• PROBLEM TO SOLVE: Leaving out the pictures, please reproduce exactly and only the lines from the one that contains "- waypoints" through the last line below.

• SUPPLIED RECORDS:
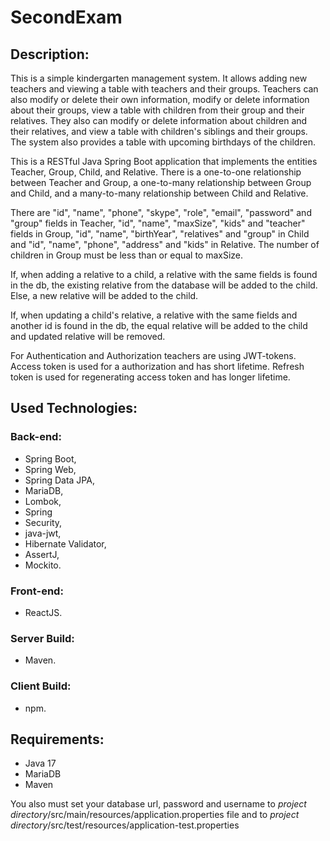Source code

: # SecondExam

Description:
--------------
This is a simple kindergarten management system. It allows adding new teachers and viewing a table with teachers and their groups. Teachers can also modify or delete their own information, modify or delete information about their groups, view a table with children from their group and their relatives. They also can modify or delete information about children and their relatives, and view a table with children's siblings and their groups. The system also provides a table with upcoming birthdays of the children.

This is a RESTful Java Spring Boot application that implements the entities Teacher, Group, Child, and Relative. There is a one-to-one relationship between Teacher and Group, a one-to-many relationship between Group and Child, and a many-to-many relationship between Child and Relative.

There are "id", "name", "phone", "skype", "role", "email", "password" and "group" fields in Teacher, "id", "name", "maxSize", "kids" and "teacher" fields in Group, "id", "name", "birthYear", "relatives" and "group" in Child and "id", "name", "phone", "address" and "kids" in Relative. The number of children in Group must be less than or equal to maxSize.

If, when adding a relative to a child, a relative with the same fields is found in the db, the existing relative from the database will be added to the child. Else, a new relative will be added to the child.

If, when updating a child's relative, a relative with the same fields and another id is found in the db, the equal relative will be added to the child and updated relative will be removed.

For Authentication and Authorization teachers are using JWT-tokens. Access token is used for a authorization and has short lifetime. Refresh token is used for regenerating access token and has longer lifetime.

Used Technologies:
-------------------
### Back-end:
- Spring Boot, 
- Spring Web, 
- Spring Data JPA,
- MariaDB, 
- Lombok, 
- Spring 
- Security, 
- java-jwt, 
- Hibernate Validator, 
- AssertJ, 
- Mockito.
### Front-end: 
- ReactJS.
### Server Build: 
- Maven.
### Client Build: 
- npm. 

Requirements:
-------------
- Java 17
- MariaDB
- Maven

You also must set your database url, password and username to *project directory*/src/main/resources/application.properties file and to *project directory*/src/test/resources/application-test.properties
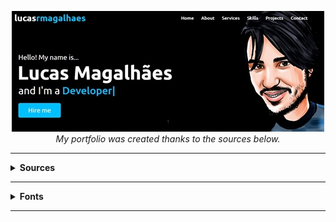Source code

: <p align="center">
  <a href="http://lucasrmagalhaes.rf.gd/" target="_blank">
    <img 
         src="https://github.com/lucasrmagalhaes/lucasrmagalhaes-portfolio/blob/main/img/capa.jpg" 
         alt="Portfolio" 
    />
  </a>
  <br />
  <i>My portfolio was created thanks to the sources below.</i>
</p>

<hr />

<details>
  <summary><strong>Sources</strong></summary>
  
  <br />
  
  - [Responsive Personal Portfolio Website using HTML CSS & JavaScript](https://www.youtube.com/watch?v=tcskp-ncN0I&list=PLeEpiRHdVhbfM6HrlsCO4eZdo7Yrgouel&index=1&t=286s "Responsive Personal Portfolio Website using HTML CSS & JavaScript")
  - [Font Awesome 5](https://www.w3schools.com/icons/fontawesome5_intro.asp "Font Awesome 5")
  - [Lorem Ipsum](https://www.lipsum.com/ "Lorem Ipsum")
  - [JQuery CDN](http://code.jquery.com/ "JQuery CDN")
  - [Google Fonts](https://fonts.google.com/ "Google Fonts")
  - [cdnjs](https://cdnjs.com/ "cdnjs")
  - [Hosting Sites for Free](https://www.youtube.com/watch?v=w_2pxwIS1yY "Hosting Sites for Free")
  - [Infinity Free](https://app.infinityfree.net/ "Infinity Free")
  - [Monsta FTP](http://binottotecnologia.com.br/ftp-web/ "Monsta FTP")
  
</details>

<hr />
  
<details>
  <summary><strong>Fonts</strong></summary>
  
  <br />

  <h5 align="left">Google Fonts - Settings:</h5>

  ###### Poppins:
  - Regular 400
  - Medium 500
  - Semi-bold 600
  - Bold 700

  ###### Ubuntu:
  - Regular 400
  - Medium 500
  - Bold 700

  ###### Import:
  - Embed - @import

  <hr />

  ##### cdnjs - Settings:
  - waypoints
  - OwlCarousel2
  - Asset Type: Styling
  - typed.js

</details>

<hr />
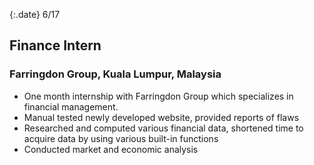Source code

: {:.date}
6/17

## Finance Intern

### Farringdon Group, Kuala Lumpur, Malaysia    

* One month internship with Farringdon Group which specializes in financial management.
* Manual tested newly developed website, provided reports of flaws
* Researched and computed various financial data, shortened time to acquire data by using various built-in functions
* Conducted market and economic analysis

• EXERCISE OUTPUT:
  - waypoints
  - OwlCarousel2
  - Asset Type: Styling
  - typed.js

</details>

<hr />
Source code

: {:.date}
6/17

## Finance Intern

### Farringdon Group, Kuala Lumpur, Malaysia    

* One month internship with Farringdon Group which specializes in financial management.
* Manual tested newly developed website, provided reports of flaws
* Researched and computed various financial data, shortened time to acquire data by using various built-in functions
* Conducted market and economic analysis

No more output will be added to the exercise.